Start of Supplied entries

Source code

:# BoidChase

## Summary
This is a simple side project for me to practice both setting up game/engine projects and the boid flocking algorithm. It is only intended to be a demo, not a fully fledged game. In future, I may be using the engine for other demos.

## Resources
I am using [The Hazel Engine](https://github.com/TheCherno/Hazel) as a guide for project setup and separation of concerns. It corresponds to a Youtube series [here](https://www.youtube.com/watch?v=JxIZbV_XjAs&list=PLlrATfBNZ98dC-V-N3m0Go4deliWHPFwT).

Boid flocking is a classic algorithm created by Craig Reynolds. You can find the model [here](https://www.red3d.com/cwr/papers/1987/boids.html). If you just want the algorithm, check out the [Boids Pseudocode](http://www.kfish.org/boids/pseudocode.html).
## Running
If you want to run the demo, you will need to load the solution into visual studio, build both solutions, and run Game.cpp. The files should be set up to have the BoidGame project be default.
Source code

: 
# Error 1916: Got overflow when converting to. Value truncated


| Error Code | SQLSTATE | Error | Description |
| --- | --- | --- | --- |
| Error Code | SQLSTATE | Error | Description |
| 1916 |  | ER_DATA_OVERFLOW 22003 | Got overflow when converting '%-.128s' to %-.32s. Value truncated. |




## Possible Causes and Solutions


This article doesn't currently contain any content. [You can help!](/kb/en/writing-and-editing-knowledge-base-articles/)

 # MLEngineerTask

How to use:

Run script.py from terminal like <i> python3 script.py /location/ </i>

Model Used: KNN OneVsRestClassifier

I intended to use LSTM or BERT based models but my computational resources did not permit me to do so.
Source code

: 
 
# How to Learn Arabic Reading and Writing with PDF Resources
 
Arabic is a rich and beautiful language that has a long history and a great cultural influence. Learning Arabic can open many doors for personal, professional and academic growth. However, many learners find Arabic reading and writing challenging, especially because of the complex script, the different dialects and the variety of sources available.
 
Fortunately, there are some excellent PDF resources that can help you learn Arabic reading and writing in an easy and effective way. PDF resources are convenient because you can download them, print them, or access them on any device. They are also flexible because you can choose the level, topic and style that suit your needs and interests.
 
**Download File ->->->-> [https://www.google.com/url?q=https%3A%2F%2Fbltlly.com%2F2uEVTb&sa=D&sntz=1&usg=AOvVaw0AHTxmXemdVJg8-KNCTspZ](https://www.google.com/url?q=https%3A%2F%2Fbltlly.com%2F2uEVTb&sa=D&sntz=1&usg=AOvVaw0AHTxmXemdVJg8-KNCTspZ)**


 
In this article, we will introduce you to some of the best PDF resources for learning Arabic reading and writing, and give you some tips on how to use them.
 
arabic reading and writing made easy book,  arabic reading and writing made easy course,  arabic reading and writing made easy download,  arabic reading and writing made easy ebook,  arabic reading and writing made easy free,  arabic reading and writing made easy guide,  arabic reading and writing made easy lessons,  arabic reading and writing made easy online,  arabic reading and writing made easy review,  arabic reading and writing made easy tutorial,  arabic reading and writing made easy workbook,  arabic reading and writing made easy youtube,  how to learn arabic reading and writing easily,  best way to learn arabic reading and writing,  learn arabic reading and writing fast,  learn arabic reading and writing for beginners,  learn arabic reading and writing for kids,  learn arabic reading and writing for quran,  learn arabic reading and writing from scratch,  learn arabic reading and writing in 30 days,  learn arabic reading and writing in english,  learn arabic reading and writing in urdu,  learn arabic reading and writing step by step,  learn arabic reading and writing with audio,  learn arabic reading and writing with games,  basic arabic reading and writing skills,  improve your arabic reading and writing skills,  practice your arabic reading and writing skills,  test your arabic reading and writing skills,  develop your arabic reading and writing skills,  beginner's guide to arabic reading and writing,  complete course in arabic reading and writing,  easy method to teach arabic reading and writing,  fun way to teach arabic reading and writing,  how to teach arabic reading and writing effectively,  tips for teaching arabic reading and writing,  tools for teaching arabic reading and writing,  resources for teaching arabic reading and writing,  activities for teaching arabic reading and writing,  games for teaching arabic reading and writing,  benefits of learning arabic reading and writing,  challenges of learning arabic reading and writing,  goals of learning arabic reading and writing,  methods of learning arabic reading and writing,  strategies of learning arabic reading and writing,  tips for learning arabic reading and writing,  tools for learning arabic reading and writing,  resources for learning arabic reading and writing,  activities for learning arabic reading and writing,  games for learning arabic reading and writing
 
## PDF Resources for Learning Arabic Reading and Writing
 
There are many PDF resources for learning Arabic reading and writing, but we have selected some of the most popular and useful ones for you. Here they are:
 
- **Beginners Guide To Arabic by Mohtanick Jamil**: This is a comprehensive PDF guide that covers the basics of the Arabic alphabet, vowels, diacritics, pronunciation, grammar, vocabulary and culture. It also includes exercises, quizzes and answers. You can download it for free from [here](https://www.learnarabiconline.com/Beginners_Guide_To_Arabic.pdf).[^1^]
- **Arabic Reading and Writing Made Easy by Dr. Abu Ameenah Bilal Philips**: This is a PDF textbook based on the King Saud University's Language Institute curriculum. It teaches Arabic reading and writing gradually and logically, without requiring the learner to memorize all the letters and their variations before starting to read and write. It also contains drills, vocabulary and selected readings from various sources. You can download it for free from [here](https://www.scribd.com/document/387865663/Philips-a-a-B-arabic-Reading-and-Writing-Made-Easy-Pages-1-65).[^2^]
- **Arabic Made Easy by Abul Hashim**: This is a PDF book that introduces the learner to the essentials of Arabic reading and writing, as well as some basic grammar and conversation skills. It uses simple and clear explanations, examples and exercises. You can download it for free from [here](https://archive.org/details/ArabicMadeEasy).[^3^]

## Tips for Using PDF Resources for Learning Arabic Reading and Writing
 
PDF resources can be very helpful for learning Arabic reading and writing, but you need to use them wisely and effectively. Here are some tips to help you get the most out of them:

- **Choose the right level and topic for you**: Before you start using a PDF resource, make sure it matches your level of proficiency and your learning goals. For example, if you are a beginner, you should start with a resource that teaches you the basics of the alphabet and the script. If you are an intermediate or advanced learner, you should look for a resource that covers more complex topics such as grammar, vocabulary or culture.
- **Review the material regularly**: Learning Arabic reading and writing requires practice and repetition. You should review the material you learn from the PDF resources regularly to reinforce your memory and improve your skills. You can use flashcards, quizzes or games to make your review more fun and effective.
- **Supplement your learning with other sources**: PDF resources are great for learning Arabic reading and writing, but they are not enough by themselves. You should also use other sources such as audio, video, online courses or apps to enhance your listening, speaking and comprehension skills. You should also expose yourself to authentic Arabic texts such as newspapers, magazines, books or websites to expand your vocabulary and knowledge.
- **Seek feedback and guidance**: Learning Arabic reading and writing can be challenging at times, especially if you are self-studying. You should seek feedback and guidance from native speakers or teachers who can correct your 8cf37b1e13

End of Supplied entries
Start of Supplied entries

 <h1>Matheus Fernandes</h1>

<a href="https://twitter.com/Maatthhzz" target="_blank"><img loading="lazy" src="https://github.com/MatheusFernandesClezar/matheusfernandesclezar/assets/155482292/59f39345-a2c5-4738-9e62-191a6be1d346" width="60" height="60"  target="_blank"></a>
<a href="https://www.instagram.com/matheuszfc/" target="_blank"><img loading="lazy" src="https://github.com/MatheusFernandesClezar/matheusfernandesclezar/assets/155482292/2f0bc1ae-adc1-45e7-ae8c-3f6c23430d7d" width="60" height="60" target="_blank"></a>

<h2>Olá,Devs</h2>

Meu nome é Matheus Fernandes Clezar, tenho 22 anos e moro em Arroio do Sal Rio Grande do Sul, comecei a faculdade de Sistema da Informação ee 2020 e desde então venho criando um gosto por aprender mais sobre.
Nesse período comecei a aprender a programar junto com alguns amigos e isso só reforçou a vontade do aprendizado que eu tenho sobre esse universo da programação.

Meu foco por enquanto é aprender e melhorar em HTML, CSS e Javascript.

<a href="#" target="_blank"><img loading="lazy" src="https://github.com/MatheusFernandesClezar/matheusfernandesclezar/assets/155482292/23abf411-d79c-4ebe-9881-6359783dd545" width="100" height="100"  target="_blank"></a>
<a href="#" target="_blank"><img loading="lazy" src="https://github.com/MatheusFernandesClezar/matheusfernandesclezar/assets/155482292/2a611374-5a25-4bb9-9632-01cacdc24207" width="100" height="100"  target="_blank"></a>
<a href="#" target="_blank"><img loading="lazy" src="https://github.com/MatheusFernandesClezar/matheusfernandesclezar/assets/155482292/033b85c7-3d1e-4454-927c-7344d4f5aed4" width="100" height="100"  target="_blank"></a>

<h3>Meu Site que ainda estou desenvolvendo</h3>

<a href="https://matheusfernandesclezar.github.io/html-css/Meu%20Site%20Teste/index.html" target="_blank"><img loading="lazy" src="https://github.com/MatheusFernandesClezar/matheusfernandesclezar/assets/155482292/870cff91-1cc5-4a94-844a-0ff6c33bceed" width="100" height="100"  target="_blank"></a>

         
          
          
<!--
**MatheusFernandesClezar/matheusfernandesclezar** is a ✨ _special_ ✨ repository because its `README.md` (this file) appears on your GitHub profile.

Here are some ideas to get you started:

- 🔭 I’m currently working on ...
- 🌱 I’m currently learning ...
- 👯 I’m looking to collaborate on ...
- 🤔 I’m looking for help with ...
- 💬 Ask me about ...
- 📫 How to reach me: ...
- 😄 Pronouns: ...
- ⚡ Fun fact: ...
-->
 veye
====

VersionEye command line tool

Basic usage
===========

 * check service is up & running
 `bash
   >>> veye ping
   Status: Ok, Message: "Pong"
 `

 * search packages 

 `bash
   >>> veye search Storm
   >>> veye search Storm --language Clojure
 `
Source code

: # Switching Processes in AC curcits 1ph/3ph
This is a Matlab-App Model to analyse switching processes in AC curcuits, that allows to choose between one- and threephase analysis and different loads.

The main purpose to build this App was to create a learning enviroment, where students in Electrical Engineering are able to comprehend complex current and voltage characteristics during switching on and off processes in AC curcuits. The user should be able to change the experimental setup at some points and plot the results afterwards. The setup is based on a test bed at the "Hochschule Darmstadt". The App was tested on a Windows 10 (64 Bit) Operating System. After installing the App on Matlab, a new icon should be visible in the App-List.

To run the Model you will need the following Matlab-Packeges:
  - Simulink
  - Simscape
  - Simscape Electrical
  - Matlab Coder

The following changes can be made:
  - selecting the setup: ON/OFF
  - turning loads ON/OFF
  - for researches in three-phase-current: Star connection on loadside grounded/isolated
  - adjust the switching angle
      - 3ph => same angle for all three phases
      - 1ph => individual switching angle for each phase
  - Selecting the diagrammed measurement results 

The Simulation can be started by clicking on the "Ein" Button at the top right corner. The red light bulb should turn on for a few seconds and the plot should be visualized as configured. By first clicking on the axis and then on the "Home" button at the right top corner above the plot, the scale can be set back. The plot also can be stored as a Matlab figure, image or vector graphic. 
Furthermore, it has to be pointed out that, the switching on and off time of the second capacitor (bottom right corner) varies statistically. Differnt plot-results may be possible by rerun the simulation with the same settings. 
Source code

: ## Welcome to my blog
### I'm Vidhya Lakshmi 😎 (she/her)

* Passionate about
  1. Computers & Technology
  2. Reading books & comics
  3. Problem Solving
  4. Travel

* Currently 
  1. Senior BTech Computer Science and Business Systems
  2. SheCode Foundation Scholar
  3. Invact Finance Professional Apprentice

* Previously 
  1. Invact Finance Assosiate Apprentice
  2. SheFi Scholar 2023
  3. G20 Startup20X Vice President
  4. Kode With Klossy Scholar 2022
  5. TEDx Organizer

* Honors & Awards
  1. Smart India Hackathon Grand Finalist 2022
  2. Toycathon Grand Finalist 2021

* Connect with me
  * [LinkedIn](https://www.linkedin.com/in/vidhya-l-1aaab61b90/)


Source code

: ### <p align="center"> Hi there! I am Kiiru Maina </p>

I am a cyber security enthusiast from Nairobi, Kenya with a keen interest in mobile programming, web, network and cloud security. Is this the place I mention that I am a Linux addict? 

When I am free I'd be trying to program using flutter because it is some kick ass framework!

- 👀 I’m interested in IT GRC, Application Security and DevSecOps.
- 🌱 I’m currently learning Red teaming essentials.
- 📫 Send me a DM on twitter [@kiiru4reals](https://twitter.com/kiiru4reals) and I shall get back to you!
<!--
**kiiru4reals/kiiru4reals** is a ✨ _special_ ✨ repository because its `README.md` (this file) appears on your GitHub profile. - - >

End of Supplied entries

▸ **Activity**:
Extract every line of the records above that contains the word "converting".

▸ **Result of this exercise**:
# Error 1916: Got overflow when converting to. Value truncated
| 1916 |  | ER_DATA_OVERFLOW 22003 | Got overflow when converting '%-.128s' to %-.32s. Value truncated. |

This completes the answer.